A large part of China's transformation comes from its appetite for buying foreign military equipment, a hunger fed by China's booming economy.

"It's very important to note the basis of t his economy is allowing it to go out and buy whatever it needs to buy," The official said.

He contrasted that with the former Soviet Union, which had the appetite but not the means.

China's high-tech purchases are limited by a European arms embargo imposed after its 1989 massacre of pro-democracy protestors in Tiananmen Square. The European Union considered and then, under intense political pressure, rejected lifting the embargo in mid-April.

"We routinely made it known we believe the arms embargo should remain in effect. If they lift the embargo, the net effect is China will be in a position to glean ... the dream of technology and exponential benefits."

Even so, China has a major arms-trading partner in Russia and the former Soviet states. Since 1991, China has negotiated to buy some $20 billion in arms and actually received about $12 billion, according to the report. Russia, Ukraine and Belarus are the major suppliers.
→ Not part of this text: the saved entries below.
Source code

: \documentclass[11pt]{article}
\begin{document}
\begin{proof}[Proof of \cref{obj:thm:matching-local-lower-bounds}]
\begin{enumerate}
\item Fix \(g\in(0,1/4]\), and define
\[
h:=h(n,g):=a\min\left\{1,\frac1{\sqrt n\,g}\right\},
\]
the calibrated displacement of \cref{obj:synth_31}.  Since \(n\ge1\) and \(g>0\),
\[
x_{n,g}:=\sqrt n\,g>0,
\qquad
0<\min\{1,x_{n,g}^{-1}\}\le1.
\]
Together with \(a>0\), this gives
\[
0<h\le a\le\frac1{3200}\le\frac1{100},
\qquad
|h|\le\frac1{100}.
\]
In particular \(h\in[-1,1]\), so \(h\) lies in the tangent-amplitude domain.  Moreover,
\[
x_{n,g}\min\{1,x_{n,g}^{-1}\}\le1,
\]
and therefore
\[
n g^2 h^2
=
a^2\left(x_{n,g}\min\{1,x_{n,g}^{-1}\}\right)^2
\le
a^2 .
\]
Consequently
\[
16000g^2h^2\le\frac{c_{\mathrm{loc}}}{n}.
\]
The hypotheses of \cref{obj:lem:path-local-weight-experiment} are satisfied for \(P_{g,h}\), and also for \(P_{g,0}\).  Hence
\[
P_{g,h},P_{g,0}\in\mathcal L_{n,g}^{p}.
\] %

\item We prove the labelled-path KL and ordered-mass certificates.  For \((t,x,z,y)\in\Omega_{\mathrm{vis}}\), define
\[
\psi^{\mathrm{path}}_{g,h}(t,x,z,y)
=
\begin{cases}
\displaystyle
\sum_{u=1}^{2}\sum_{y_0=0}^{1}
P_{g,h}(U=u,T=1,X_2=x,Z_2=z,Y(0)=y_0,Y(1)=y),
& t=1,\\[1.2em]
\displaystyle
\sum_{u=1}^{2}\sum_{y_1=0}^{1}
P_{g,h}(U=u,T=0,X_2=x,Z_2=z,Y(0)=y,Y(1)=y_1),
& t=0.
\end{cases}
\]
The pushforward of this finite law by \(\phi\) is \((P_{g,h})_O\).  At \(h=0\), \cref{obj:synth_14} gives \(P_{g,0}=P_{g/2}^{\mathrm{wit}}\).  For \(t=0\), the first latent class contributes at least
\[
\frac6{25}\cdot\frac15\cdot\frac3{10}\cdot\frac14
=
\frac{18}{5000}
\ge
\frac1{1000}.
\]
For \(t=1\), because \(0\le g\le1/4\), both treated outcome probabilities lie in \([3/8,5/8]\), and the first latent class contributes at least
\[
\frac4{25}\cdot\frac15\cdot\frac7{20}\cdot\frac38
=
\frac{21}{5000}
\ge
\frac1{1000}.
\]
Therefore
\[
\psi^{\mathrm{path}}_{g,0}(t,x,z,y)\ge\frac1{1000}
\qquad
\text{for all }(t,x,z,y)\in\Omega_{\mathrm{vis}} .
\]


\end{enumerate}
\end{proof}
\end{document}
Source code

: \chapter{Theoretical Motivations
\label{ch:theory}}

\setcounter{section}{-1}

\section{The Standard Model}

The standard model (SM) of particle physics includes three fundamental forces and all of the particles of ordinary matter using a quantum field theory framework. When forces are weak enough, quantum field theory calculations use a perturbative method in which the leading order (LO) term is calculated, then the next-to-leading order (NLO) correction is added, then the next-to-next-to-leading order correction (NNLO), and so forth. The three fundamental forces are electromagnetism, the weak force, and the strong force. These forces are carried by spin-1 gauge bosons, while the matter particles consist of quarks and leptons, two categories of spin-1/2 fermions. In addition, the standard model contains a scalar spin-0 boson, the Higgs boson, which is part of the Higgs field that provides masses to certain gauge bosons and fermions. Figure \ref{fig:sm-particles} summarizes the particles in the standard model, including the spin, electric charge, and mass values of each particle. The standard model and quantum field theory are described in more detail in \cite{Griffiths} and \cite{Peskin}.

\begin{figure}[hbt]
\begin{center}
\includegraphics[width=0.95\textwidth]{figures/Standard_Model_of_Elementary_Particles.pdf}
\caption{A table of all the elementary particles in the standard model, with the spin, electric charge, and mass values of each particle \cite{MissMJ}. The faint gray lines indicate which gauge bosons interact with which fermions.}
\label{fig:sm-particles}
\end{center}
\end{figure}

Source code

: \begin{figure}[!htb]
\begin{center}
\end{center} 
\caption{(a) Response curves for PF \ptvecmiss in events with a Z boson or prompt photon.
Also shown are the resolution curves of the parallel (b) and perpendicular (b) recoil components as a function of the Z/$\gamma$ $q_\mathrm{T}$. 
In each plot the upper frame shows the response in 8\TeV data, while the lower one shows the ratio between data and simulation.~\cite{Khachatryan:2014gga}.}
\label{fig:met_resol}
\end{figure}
China has bought Su-27 and Su-30 fighters; AA-12 air-to-air missiles; SA-10, SA-15 and SA-20 surface-to-air missiles; Novator Alpha anti-ship cruise missiles; KILO submarines, Sovremennyy destroyers and associated weapons. Last year alone, China spent $1 billion on 24 advanced Russian fighter aircraft.

Space technology is one area where there has been leakage. Because much of the technology is dual use -- that is, it has some civilian applications -- China has been able to obtain satellite technology, particularly in the area of communications.

Beijing's ambitions extend to space. Launching a manned aircraft last October was just the beginning, the official said.

"We are going to see that program play out strongly," the official said. "They are not going for the prestige ... but for the capabilities."

China is believed to have developed "parasitic microsatellites" that can attach to other nation's satellites and either put them out of commission or tap into the data they are collecting or transmitting.

China is also believed to be developing lasers, one of which may be aimed at "dazzling" overhead satellites to blind them. The United States conducted a failed experimented with just such a laser several years ago.

"China's current level of interest in laser technology suggests that it is reasonable to assume Beijing eventually could develop a weapon to destroy satellites," the report states.

China's modernization is driven in large part by U.S.-led wars over the last 15 years -- first taking note of the efficacy of air power against massive ground forces in the 1991 Persian Gulf War and then the Kosovo war. America's reliance on ground forces in the recent war in Iraq, however, apparently has caused China to shift its thinking on that subject as well, particularly as it relates to a possible offensive against Taiwan, the report states.

"The speed of coalition ground force advances and the role of special forces in (Operation Iraqi Freedom) have caused (People's Liberation Army) theorists to rethink their assumptions about the value of long-range precision strikes, independent of ground forces, in any Taiwan conflict scenario," the report states.